What the task requires → Give the data again exactly as it appears, excluding any pictures.

Dataset content →
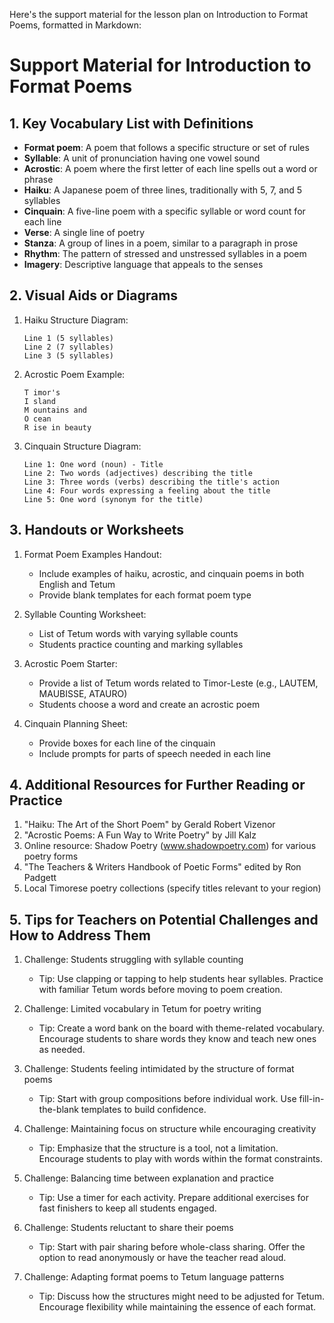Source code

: Here's the support material for the lesson plan on Introduction to Format Poems, formatted in Markdown:

# Support Material for Introduction to Format Poems

## 1. Key Vocabulary List with Definitions

- **Format poem**: A poem that follows a specific structure or set of rules
- **Syllable**: A unit of pronunciation having one vowel sound
- **Acrostic**: A poem where the first letter of each line spells out a word or phrase
- **Haiku**: A Japanese poem of three lines, traditionally with 5, 7, and 5 syllables
- **Cinquain**: A five-line poem with a specific syllable or word count for each line
- **Verse**: A single line of poetry
- **Stanza**: A group of lines in a poem, similar to a paragraph in prose
- **Rhythm**: The pattern of stressed and unstressed syllables in a poem
- **Imagery**: Descriptive language that appeals to the senses

## 2. Visual Aids or Diagrams

1. Haiku Structure Diagram:
   ```
   Line 1 (5 syllables)
   Line 2 (7 syllables)
   Line 3 (5 syllables)
   ```

2. Acrostic Poem Example:
   ```
   T imor's
   I sland
   M ountains and
   O cean
   R ise in beauty
   ```

3. Cinquain Structure Diagram:
   ```
   Line 1: One word (noun) - Title
   Line 2: Two words (adjectives) describing the title
   Line 3: Three words (verbs) describing the title's action
   Line 4: Four words expressing a feeling about the title
   Line 5: One word (synonym for the title)
   ```

## 3. Handouts or Worksheets

1. Format Poem Examples Handout:
   - Include examples of haiku, acrostic, and cinquain poems in both English and Tetum
   - Provide blank templates for each format poem type

2. Syllable Counting Worksheet:
   - List of Tetum words with varying syllable counts
   - Students practice counting and marking syllables

3. Acrostic Poem Starter:
   - Provide a list of Tetum words related to Timor-Leste (e.g., LAUTEM, MAUBISSE, ATAURO)
   - Students choose a word and create an acrostic poem

4. Cinquain Planning Sheet:
   - Provide boxes for each line of the cinquain
   - Include prompts for parts of speech needed in each line

## 4. Additional Resources for Further Reading or Practice

1. "Haiku: The Art of the Short Poem" by Gerald Robert Vizenor
2. "Acrostic Poems: A Fun Way to Write Poetry" by Jill Kalz
3. Online resource: Shadow Poetry (www.shadowpoetry.com) for various poetry forms
4. "The Teachers & Writers Handbook of Poetic Forms" edited by Ron Padgett
5. Local Timorese poetry collections (specify titles relevant to your region)

## 5. Tips for Teachers on Potential Challenges and How to Address Them

1. Challenge: Students struggling with syllable counting
   - Tip: Use clapping or tapping to help students hear syllables. Practice with familiar Tetum words before moving to poem creation.

2. Challenge: Limited vocabulary in Tetum for poetry writing
   - Tip: Create a word bank on the board with theme-related vocabulary. Encourage students to share words they know and teach new ones as needed.

3. Challenge: Students feeling intimidated by the structure of format poems
   - Tip: Start with group compositions before individual work. Use fill-in-the-blank templates to build confidence.

4. Challenge: Maintaining focus on structure while encouraging creativity
   - Tip: Emphasize that the structure is a tool, not a limitation. Encourage students to play with words within the format constraints.

5. Challenge: Balancing time between explanation and practice
   - Tip: Use a timer for each activity. Prepare additional exercises for fast finishers to keep all students engaged.

6. Challenge: Students reluctant to share their poems
   - Tip: Start with pair sharing before whole-class sharing. Offer the option to read anonymously or have the teacher read aloud.

7. Challenge: Adapting format poems to Tetum language patterns
   - Tip: Discuss how the structures might need to be adjusted for Tetum. Encourage flexibility while maintaining the essence of each format.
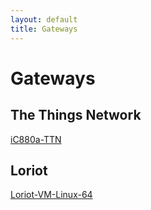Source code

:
 ```yaml
---
layout: default
title: Gateways
---
```


# Gateways

## The Things Network
[iC880a-TTN](https://otagopolytechnic.github.io/ThingsNetworkDunedin/development/gateways/iC880a-TTN-Gateway.html)

## Loriot
[Loriot-VM-Linux-64](https://otagopolytechnic.github.io/ThingsNetworkDunedin/development/gateways/Loriot-VM-Linux-64-Gateway.html)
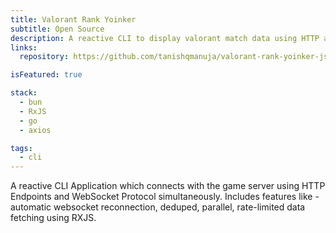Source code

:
 ```yaml
---
title: Valorant Rank Yoinker
subtitle: Open Source
description: A reactive CLI to display valorant match data using HTTP and WebSocket Protocol.
links:
  repository: https://github.com/tanishqmanuja/valorant-rank-yoinker-js

isFeatured: true

stack:
  - bun
  - RxJS
  - go
  - axios

tags:
  - cli
---
```


A reactive CLI Application which connects with the game server using HTTP Endpoints and WebSocket Protocol simultaneously. Includes features like - automatic websocket reconnection, deduped, parallel, rate-limited data fetching using RXJS.
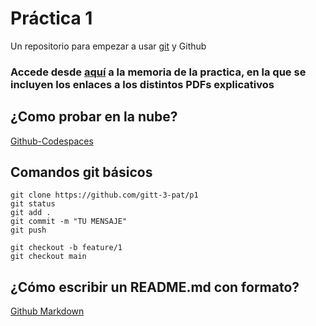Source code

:# Práctica 1

Un repositorio para empezar a usar [git](https://git-scm.com/) y Github

### Accede desde [aquí](https://github.com/AArreguiB/p1/blob/main/MEMORIA%20DE%20LA%20PRACTICA.md) a la memoria de la practica, en la que se incluyen los enlaces a los distintos PDFs explicativos

## ¿Como probar en la nube?

[Github-Codespaces](https://github.com/features/codespaces)

## Comandos git básicos

```
git clone https://github.com/gitt-3-pat/p1
git status
git add .
git commit -m "TU MENSAJE"
git push

git checkout -b feature/1
git checkout main
```

## ¿Cómo escribir un README.md con formato?

[Github Markdown](https://docs.github.com/es/get-started/writing-on-github/getting-started-with-writing-and-formatting-on-github/basic-writing-and-formatting-syntax)
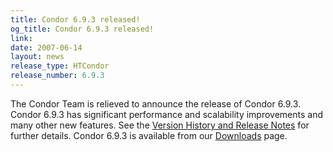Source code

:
 ```yaml
---
title: Condor 6.9.3 released!
og_title: Condor 6.9.3 released!
link: 
date: 2007-06-14
layout: news
release_type: HTCondor
release_number: 6.9.3
---
```


The Condor Team is relieved to announce the release of Condor 6.9.3. Condor 6.9.3 has significant performance and scalability improvements and many other new features.  See the <a href="manual/latest-dev/9_Version_History.html">Version History and Release Notes</a> for further details. Condor 6.9.3 is available from our <a href="downloads/">Downloads</a> page.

Reply →
Source code

: Here's the support material for the lesson plan on Introduction to Format Poems, formatted in Markdown:

# Support Material for Introduction to Format Poems

## 1. Key Vocabulary List with Definitions

- **Format poem**: A poem that follows a specific structure or set of rules
- **Syllable**: A unit of pronunciation having one vowel sound
- **Acrostic**: A poem where the first letter of each line spells out a word or phrase
- **Haiku**: A Japanese poem of three lines, traditionally with 5, 7, and 5 syllables
- **Cinquain**: A five-line poem with a specific syllable or word count for each line
- **Verse**: A single line of poetry
- **Stanza**: A group of lines in a poem, similar to a paragraph in prose
- **Rhythm**: The pattern of stressed and unstressed syllables in a poem
- **Imagery**: Descriptive language that appeals to the senses

## 2. Visual Aids or Diagrams

1. Haiku Structure Diagram:
   ```
   Line 1 (5 syllables)
   Line 2 (7 syllables)
   Line 3 (5 syllables)
   ```

2. Acrostic Poem Example:
   ```
   T imor's
   I sland
   M ountains and
   O cean
   R ise in beauty
   ```

3. Cinquain Structure Diagram:
   ```
   Line 1: One word (noun) - Title
   Line 2: Two words (adjectives) describing the title
   Line 3: Three words (verbs) describing the title's action
   Line 4: Four words expressing a feeling about the title
   Line 5: One word (synonym for the title)
   ```

## 3. Handouts or Worksheets

1. Format Poem Examples Handout:
   - Include examples of haiku, acrostic, and cinquain poems in both English and Tetum
   - Provide blank templates for each format poem type

2. Syllable Counting Worksheet:
   - List of Tetum words with varying syllable counts
   - Students practice counting and marking syllables

3. Acrostic Poem Starter:
   - Provide a list of Tetum words related to Timor-Leste (e.g., LAUTEM, MAUBISSE, ATAURO)
   - Students choose a word and create an acrostic poem

4. Cinquain Planning Sheet:
   - Provide boxes for each line of the cinquain
   - Include prompts for parts of speech needed in each line

## 4. Additional Resources for Further Reading or Practice

1. "Haiku: The Art of the Short Poem" by Gerald Robert Vizenor
2. "Acrostic Poems: A Fun Way to Write Poetry" by Jill Kalz
3. Online resource: Shadow Poetry (www.shadowpoetry.com) for various poetry forms
4. "The Teachers & Writers Handbook of Poetic Forms" edited by Ron Padgett
5. Local Timorese poetry collections (specify titles relevant to your region)

## 5. Tips for Teachers on Potential Challenges and How to Address Them

1. Challenge: Students struggling with syllable counting
   - Tip: Use clapping or tapping to help students hear syllables. Practice with familiar Tetum words before moving to poem creation.

2. Challenge: Limited vocabulary in Tetum for poetry writing
   - Tip: Create a word bank on the board with theme-related vocabulary. Encourage students to share words they know and teach new ones as needed.

3. Challenge: Students feeling intimidated by the structure of format poems
   - Tip: Start with group compositions before individual work. Use fill-in-the-blank templates to build confidence.

4. Challenge: Maintaining focus on structure while encouraging creativity
   - Tip: Emphasize that the structure is a tool, not a limitation. Encourage students to play with words within the format constraints.

5. Challenge: Balancing time between explanation and practice
   - Tip: Use a timer for each activity. Prepare additional exercises for fast finishers to keep all students engaged.

6. Challenge: Students reluctant to share their poems
   - Tip: Start with pair sharing before whole-class sharing. Offer the option to read anonymously or have the teacher read aloud.

7. Challenge: Adapting format poems to Tetum language patterns
   - Tip: Discuss how the structures might need to be adjusted for Tetum. Encourage flexibility while maintaining the essence of each format.
Source code

:
 ```yaml
---
layout: default
title: Gateways
---
```


# Gateways

## The Things Network
[iC880a-TTN](https://otagopolytechnic.github.io/ThingsNetworkDunedin/development/gateways/iC880a-TTN-Gateway.html)

## Loriot
[Loriot-VM-Linux-64](https://otagopolytechnic.github.io/ThingsNetworkDunedin/development/gateways/Loriot-VM-Linux-64-Gateway.html)
Source code

:
 ```yaml
---
title: Valorant Rank Yoinker
subtitle: Open Source
description: A reactive CLI to display valorant match data using HTTP and WebSocket Protocol.
links:
  repository: https://github.com/tanishqmanuja/valorant-rank-yoinker-js

isFeatured: true

stack:
  - bun
  - RxJS
  - go
  - axios

tags:
  - cli
---
```


A reactive CLI Application which connects with the game server using HTTP Endpoints and WebSocket Protocol simultaneously. Includes features like - automatic websocket reconnection, deduped, parallel, rate-limited data fetching using RXJS.
Source code

:# Práctica 1

Un repositorio para empezar a usar [git](https://git-scm.com/) y Github

### Accede desde [aquí](https://github.com/AArreguiB/p1/blob/main/MEMORIA%20DE%20LA%20PRACTICA.md) a la memoria de la practica, en la que se incluyen los enlaces a los distintos PDFs explicativos

## ¿Como probar en la nube?

[Github-Codespaces](https://github.com/features/codespaces)

## Comandos git básicos

```
git clone https://github.com/gitt-3-pat/p1
git status
git add .
git commit -m "TU MENSAJE"
git push

git checkout -b feature/1
git checkout main
```

## ¿Cómo escribir un README.md con formato?

[Github Markdown](https://docs.github.com/es/get-started/writing-on-github/getting-started-with-writing-and-formatting-on-github/basic-writing-and-formatting-syntax)
Source code

:
 ```yaml
---
title: Condor 6.9.3 released!
og_title: Condor 6.9.3 released!
link: 
date: 2007-06-14
layout: news
release_type: HTCondor
release_number: 6.9.3
---
```


The Condor Team is relieved to announce the release of Condor 6.9.3. Condor 6.9.3 has significant performance and scalability improvements and many other new features.  See the <a href="manual/latest-dev/9_Version_History.html">Version History and Release Notes</a> for further details. Condor 6.9.3 is available from our <a href="downloads/">Downloads</a> page.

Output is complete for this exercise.